» Data for this exercise:
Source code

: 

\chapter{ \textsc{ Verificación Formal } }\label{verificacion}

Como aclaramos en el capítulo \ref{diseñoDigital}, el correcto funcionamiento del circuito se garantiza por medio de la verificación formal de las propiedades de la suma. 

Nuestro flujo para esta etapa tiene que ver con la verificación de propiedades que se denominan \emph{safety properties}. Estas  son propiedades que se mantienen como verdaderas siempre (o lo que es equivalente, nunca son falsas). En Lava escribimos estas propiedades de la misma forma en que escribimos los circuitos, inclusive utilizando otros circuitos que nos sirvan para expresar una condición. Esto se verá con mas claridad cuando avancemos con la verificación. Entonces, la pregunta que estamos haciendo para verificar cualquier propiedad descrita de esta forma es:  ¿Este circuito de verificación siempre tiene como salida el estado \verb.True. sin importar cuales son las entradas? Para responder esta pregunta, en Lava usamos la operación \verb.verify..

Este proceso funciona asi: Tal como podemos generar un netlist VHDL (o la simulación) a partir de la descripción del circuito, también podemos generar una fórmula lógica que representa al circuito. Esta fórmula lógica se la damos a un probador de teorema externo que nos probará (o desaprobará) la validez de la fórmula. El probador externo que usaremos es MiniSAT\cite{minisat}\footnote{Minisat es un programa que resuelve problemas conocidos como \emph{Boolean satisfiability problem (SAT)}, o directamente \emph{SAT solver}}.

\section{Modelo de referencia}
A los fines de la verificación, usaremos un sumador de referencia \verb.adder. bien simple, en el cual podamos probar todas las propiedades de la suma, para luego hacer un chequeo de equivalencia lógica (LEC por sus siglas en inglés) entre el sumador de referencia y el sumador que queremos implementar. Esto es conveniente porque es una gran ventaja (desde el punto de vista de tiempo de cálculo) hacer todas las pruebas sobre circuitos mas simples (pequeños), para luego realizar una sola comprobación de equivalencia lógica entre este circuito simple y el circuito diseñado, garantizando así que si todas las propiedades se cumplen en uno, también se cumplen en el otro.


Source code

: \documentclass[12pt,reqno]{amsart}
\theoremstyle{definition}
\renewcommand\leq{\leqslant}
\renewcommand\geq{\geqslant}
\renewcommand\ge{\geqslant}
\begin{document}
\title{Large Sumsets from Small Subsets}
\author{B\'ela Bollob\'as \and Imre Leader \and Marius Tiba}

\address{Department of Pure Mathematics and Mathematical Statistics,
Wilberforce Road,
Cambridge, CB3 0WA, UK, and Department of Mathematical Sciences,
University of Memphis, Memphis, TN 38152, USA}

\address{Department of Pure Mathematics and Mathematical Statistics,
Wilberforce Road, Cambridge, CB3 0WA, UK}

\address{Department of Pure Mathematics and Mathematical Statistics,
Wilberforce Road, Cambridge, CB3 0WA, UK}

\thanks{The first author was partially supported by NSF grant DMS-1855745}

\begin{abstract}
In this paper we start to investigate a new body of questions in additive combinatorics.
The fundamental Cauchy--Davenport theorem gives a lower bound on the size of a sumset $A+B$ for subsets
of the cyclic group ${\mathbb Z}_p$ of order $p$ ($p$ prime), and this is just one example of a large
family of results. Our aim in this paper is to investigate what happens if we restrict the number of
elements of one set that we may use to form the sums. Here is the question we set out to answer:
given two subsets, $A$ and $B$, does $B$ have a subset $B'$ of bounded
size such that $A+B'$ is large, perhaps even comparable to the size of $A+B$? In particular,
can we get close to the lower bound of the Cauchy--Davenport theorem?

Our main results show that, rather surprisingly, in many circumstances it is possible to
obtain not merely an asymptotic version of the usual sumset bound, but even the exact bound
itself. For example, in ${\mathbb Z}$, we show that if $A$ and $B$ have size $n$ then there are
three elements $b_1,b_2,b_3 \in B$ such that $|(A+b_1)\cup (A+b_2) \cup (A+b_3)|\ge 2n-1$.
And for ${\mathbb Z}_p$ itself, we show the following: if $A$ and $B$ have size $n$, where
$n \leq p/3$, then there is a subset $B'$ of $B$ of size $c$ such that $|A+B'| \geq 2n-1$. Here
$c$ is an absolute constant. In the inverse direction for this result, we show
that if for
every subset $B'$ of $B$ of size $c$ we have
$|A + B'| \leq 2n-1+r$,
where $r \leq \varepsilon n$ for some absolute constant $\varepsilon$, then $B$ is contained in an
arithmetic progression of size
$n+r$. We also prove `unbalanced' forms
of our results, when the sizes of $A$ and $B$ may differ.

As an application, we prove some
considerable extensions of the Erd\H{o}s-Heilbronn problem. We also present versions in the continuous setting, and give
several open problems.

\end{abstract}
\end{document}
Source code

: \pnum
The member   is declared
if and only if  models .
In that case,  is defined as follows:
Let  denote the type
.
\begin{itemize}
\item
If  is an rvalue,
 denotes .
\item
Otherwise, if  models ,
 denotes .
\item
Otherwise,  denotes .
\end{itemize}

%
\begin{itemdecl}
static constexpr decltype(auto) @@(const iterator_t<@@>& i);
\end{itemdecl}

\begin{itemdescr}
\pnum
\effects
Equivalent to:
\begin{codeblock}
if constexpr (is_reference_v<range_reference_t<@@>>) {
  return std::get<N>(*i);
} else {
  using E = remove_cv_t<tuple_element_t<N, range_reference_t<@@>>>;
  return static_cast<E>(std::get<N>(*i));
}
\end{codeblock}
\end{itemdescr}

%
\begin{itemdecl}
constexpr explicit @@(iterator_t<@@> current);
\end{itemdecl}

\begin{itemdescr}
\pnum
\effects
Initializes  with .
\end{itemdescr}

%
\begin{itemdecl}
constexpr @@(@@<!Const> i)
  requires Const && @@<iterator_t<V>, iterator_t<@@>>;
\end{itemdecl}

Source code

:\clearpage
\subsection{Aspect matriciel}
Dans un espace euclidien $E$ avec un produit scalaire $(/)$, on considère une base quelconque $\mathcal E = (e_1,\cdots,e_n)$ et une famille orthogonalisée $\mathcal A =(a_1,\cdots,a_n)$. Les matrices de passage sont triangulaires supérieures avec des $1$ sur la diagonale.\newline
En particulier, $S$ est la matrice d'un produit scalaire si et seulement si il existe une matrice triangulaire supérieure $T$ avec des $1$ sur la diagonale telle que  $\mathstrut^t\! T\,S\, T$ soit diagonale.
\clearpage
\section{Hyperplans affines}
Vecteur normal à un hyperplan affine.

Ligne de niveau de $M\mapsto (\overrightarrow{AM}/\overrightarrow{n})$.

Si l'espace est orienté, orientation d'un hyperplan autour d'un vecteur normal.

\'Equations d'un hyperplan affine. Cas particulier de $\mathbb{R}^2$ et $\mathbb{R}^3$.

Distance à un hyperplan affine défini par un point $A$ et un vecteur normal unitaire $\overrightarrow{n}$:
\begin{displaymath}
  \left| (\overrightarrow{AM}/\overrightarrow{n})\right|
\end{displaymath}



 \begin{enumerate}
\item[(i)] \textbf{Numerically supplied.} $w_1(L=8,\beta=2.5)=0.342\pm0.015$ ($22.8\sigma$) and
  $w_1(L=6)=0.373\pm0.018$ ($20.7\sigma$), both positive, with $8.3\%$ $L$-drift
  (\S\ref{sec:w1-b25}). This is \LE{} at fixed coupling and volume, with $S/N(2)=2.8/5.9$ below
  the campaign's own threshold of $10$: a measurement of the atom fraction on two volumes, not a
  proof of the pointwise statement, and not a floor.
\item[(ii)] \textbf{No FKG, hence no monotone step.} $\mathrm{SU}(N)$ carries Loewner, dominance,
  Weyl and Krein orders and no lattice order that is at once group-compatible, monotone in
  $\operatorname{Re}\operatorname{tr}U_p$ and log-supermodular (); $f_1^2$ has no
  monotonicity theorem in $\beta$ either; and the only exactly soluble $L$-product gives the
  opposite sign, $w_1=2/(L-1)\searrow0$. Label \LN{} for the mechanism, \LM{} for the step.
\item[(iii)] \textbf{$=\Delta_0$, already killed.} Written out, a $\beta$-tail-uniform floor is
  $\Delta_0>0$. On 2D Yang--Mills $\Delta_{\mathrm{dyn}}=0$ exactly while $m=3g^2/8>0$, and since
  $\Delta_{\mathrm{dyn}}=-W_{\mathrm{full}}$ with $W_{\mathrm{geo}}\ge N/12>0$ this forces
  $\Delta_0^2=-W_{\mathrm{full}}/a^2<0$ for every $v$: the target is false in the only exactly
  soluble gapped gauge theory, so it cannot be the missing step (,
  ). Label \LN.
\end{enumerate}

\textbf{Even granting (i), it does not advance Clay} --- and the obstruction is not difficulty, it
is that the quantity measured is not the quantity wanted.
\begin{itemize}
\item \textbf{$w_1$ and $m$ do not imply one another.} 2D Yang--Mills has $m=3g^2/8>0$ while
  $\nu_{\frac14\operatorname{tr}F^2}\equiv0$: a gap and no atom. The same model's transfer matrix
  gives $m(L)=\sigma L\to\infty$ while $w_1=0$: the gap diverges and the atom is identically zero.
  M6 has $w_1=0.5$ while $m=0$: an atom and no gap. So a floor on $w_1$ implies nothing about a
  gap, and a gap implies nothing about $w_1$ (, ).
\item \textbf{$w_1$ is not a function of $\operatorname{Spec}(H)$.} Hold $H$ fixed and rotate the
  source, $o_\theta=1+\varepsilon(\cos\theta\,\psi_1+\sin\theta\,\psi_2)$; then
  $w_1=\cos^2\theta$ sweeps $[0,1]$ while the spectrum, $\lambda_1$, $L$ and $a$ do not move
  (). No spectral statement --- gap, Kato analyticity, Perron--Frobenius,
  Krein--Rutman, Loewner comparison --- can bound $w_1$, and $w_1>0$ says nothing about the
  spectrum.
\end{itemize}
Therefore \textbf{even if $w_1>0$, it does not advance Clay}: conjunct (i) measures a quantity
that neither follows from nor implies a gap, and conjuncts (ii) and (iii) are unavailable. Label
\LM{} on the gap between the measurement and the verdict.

» Exercise instructions:
Scan the records for the word "return". Copy each line where it turns up.

» Answer box:
  return std::get<N>(*i);
  return static_cast<E>(std::get<N>(*i));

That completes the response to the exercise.